What follows is a block of records; restate each one word for word.

◆ ◆ ◆

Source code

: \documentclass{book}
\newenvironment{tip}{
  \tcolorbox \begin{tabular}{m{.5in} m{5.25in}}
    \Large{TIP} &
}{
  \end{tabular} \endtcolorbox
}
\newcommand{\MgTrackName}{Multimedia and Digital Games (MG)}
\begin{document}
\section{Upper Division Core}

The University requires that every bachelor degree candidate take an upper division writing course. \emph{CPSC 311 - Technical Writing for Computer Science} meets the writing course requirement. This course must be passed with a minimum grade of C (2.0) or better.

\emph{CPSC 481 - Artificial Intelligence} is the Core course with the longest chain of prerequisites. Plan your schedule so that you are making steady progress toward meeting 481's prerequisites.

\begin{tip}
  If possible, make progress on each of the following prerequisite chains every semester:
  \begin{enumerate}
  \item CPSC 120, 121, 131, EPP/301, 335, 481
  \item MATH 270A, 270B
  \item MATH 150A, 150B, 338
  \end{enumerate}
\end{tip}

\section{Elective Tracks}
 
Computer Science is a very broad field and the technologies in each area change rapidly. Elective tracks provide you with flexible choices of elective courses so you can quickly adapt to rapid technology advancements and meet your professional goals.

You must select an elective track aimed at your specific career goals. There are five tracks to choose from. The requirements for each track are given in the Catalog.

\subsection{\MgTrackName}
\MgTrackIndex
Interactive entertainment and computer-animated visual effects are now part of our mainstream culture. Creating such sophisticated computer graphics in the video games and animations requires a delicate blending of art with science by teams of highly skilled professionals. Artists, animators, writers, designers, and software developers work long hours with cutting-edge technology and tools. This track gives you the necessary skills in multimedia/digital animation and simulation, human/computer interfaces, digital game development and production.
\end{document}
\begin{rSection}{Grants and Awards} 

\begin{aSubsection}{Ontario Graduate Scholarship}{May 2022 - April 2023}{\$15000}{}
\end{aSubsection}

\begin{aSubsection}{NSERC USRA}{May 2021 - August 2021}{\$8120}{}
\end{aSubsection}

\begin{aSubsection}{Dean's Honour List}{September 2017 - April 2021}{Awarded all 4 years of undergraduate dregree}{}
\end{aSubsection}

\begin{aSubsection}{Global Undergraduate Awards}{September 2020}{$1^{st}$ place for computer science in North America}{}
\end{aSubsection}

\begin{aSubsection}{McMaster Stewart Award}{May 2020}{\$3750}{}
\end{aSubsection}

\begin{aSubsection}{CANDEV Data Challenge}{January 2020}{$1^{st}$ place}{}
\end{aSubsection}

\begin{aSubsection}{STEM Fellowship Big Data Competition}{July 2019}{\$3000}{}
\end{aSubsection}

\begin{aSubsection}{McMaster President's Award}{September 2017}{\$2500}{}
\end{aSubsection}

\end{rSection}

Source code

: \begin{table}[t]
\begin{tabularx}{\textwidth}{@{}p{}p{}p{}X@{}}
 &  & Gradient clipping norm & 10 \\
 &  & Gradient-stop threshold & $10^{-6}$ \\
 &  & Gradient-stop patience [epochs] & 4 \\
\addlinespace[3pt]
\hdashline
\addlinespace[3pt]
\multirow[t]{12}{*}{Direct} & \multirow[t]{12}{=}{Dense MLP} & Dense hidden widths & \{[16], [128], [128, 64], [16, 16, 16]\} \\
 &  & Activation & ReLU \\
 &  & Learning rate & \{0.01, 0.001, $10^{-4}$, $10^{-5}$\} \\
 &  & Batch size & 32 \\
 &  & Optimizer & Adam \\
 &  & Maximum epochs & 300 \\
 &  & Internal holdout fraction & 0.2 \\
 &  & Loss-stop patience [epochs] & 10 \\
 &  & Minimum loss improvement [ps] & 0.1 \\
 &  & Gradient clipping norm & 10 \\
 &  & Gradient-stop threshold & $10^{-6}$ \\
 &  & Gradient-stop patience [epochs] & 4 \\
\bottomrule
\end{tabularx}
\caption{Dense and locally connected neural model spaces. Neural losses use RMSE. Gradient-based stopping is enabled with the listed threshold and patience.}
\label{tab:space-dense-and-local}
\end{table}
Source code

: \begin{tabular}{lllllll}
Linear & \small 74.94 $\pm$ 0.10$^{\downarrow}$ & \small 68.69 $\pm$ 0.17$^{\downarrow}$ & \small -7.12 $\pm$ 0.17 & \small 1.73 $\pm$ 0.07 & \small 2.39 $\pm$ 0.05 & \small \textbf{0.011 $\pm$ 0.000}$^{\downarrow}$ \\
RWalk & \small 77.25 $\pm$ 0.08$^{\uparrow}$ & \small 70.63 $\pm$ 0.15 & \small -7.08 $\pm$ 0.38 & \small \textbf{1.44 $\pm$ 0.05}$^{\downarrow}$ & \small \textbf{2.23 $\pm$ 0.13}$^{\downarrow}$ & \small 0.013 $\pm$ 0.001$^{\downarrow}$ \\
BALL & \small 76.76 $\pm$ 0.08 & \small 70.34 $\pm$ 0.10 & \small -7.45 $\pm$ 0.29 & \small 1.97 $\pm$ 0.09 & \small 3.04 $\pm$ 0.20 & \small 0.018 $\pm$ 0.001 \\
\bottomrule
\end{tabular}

◆ ◆ ◆

▶ [Finished exercise]
Source code

: \documentclass{book}
\newenvironment{tip}{
  \tcolorbox \begin{tabular}{m{.5in} m{5.25in}}
    \Large{TIP} &
}{
  \end{tabular} \endtcolorbox
}
\newcommand{\MgTrackName}{Multimedia and Digital Games (MG)}
\begin{document}
\section{Upper Division Core}

The University requires that every bachelor degree candidate take an upper division writing course. \emph{CPSC 311 - Technical Writing for Computer Science} meets the writing course requirement. This course must be passed with a minimum grade of C (2.0) or better.

\emph{CPSC 481 - Artificial Intelligence} is the Core course with the longest chain of prerequisites. Plan your schedule so that you are making steady progress toward meeting 481's prerequisites.

\begin{tip}
  If possible, make progress on each of the following prerequisite chains every semester:
  \begin{enumerate}
  \item CPSC 120, 121, 131, EPP/301, 335, 481
  \item MATH 270A, 270B
  \item MATH 150A, 150B, 338
  \end{enumerate}
\end{tip}

\section{Elective Tracks}
 
Computer Science is a very broad field and the technologies in each area change rapidly. Elective tracks provide you with flexible choices of elective courses so you can quickly adapt to rapid technology advancements and meet your professional goals.

You must select an elective track aimed at your specific career goals. There are five tracks to choose from. The requirements for each track are given in the Catalog.

\subsection{\MgTrackName}
\MgTrackIndex
Interactive entertainment and computer-animated visual effects are now part of our mainstream culture. Creating such sophisticated computer graphics in the video games and animations requires a delicate blending of art with science by teams of highly skilled professionals. Artists, animators, writers, designers, and software developers work long hours with cutting-edge technology and tools. This track gives you the necessary skills in multimedia/digital animation and simulation, human/computer interfaces, digital game development and production.
\end{document}
\begin{rSection}{Grants and Awards} 

\begin{aSubsection}{Ontario Graduate Scholarship}{May 2022 - April 2023}{\$15000}{}
\end{aSubsection}

\begin{aSubsection}{NSERC USRA}{May 2021 - August 2021}{\$8120}{}
\end{aSubsection}

\begin{aSubsection}{Dean's Honour List}{September 2017 - April 2021}{Awarded all 4 years of undergraduate dregree}{}
\end{aSubsection}

\begin{aSubsection}{Global Undergraduate Awards}{September 2020}{$1^{st}$ place for computer science in North America}{}
\end{aSubsection}

\begin{aSubsection}{McMaster Stewart Award}{May 2020}{\$3750}{}
\end{aSubsection}

\begin{aSubsection}{CANDEV Data Challenge}{January 2020}{$1^{st}$ place}{}
\end{aSubsection}

\begin{aSubsection}{STEM Fellowship Big Data Competition}{July 2019}{\$3000}{}
\end{aSubsection}

\begin{aSubsection}{McMaster President's Award}{September 2017}{\$2500}{}
\end{aSubsection}

\end{rSection}

Source code

: \begin{table}[t]
\begin{tabularx}{\textwidth}{@{}p{}p{}p{}X@{}}
 &  & Gradient clipping norm & 10 \\
 &  & Gradient-stop threshold & $10^{-6}$ \\
 &  & Gradient-stop patience [epochs] & 4 \\
\addlinespace[3pt]
\hdashline
\addlinespace[3pt]
\multirow[t]{12}{*}{Direct} & \multirow[t]{12}{=}{Dense MLP} & Dense hidden widths & \{[16], [128], [128, 64], [16, 16, 16]\} \\
 &  & Activation & ReLU \\
 &  & Learning rate & \{0.01, 0.001, $10^{-4}$, $10^{-5}$\} \\
 &  & Batch size & 32 \\
 &  & Optimizer & Adam \\
 &  & Maximum epochs & 300 \\
 &  & Internal holdout fraction & 0.2 \\
 &  & Loss-stop patience [epochs] & 10 \\
 &  & Minimum loss improvement [ps] & 0.1 \\
 &  & Gradient clipping norm & 10 \\
 &  & Gradient-stop threshold & $10^{-6}$ \\
 &  & Gradient-stop patience [epochs] & 4 \\
\bottomrule
\end{tabularx}
\caption{Dense and locally connected neural model spaces. Neural losses use RMSE. Gradient-based stopping is enabled with the listed threshold and patience.}
\label{tab:space-dense-and-local}
\end{table}
Source code

: \begin{tabular}{lllllll}
Linear & \small 74.94 $\pm$ 0.10$^{\downarrow}$ & \small 68.69 $\pm$ 0.17$^{\downarrow}$ & \small -7.12 $\pm$ 0.17 & \small 1.73 $\pm$ 0.07 & \small 2.39 $\pm$ 0.05 & \small \textbf{0.011 $\pm$ 0.000}$^{\downarrow}$ \\
RWalk & \small 77.25 $\pm$ 0.08$^{\uparrow}$ & \small 70.63 $\pm$ 0.15 & \small -7.08 $\pm$ 0.38 & \small \textbf{1.44 $\pm$ 0.05}$^{\downarrow}$ & \small \textbf{2.23 $\pm$ 0.13}$^{\downarrow}$ & \small 0.013 $\pm$ 0.001$^{\downarrow}$ \\
BALL & \small 76.76 $\pm$ 0.08 & \small 70.34 $\pm$ 0.10 & \small -7.45 $\pm$ 0.29 & \small 1.97 $\pm$ 0.09 & \small 3.04 $\pm$ 0.20 & \small 0.018 $\pm$ 0.001 \\
\bottomrule
\end{tabular}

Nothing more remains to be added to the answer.